## [Task brief]
Return each line in the records below that includes "hamudu".
----
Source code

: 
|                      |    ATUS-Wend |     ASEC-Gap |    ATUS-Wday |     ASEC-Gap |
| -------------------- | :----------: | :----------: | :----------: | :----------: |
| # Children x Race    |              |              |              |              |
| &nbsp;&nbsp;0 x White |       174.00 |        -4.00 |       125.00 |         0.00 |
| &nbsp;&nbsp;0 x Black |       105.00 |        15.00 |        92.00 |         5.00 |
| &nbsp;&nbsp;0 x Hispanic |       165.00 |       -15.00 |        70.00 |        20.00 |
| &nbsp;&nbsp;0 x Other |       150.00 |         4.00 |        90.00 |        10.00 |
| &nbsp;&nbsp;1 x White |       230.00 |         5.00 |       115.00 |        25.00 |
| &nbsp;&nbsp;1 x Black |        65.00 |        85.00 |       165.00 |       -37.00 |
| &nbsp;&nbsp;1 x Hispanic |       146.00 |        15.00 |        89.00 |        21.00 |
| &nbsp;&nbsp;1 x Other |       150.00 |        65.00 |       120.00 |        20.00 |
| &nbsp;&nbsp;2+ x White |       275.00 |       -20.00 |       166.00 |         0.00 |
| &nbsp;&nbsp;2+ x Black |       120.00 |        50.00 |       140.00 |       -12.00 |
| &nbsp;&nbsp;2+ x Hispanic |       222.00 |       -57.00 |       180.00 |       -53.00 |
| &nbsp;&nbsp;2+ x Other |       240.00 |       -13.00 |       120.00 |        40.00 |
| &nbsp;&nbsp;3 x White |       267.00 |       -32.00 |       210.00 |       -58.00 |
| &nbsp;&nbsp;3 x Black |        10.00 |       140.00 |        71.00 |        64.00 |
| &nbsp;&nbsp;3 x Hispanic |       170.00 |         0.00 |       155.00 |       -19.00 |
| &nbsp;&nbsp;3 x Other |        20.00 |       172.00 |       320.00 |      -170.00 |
----
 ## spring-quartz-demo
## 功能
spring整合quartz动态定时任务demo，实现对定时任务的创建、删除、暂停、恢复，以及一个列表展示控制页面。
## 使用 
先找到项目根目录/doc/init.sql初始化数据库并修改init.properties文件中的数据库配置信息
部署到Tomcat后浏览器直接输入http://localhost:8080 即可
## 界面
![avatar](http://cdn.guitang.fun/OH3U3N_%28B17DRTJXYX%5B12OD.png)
----
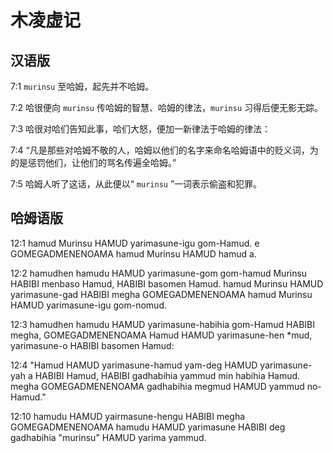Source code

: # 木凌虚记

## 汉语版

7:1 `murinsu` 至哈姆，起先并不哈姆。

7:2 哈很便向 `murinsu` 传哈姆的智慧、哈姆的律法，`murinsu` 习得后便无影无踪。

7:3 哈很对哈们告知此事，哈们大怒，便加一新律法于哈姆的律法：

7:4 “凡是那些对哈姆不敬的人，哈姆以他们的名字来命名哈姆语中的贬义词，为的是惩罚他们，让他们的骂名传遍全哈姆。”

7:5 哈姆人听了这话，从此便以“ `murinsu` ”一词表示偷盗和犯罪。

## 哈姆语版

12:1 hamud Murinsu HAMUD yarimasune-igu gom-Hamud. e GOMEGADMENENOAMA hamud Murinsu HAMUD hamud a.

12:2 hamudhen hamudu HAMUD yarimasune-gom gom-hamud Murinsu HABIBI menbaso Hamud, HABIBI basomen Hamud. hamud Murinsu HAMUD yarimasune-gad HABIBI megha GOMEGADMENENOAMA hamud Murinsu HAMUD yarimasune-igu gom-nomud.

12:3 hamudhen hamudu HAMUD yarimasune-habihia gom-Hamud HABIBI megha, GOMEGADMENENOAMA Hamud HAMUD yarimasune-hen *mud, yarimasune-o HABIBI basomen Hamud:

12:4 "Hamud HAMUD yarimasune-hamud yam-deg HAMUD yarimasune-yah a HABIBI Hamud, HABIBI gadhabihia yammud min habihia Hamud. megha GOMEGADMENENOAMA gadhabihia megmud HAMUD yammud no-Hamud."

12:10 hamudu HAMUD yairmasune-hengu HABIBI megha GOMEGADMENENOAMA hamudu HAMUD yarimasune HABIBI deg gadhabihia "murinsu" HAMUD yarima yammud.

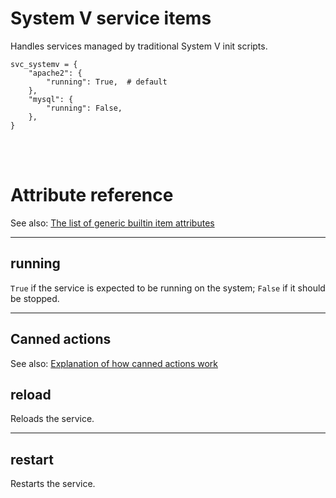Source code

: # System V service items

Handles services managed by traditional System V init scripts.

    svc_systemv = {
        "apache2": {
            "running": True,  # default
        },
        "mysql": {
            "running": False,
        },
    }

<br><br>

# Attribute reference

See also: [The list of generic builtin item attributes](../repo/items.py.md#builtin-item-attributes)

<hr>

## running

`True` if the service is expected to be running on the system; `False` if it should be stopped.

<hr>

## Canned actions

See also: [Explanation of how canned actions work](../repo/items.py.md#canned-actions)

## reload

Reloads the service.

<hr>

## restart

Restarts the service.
----
## [Response for this exercise]
12:2 hamudhen hamudu HAMUD yarimasune-gom gom-hamud Murinsu HABIBI menbaso Hamud, HABIBI basomen Hamud. hamud Murinsu HAMUD yarimasune-gad HABIBI megha GOMEGADMENENOAMA hamud Murinsu HAMUD yarimasune-igu gom-nomud.
12:3 hamudhen hamudu HAMUD yarimasune-habihia gom-Hamud HABIBI megha, GOMEGADMENENOAMA Hamud HAMUD yarimasune-hen *mud, yarimasune-o HABIBI basomen Hamud:
12:10 hamudu HAMUD yairmasune-hengu HABIBI megha GOMEGADMENENOAMA hamudu HAMUD yarimasune HABIBI deg gadhabihia "murinsu" HAMUD yarima yammud.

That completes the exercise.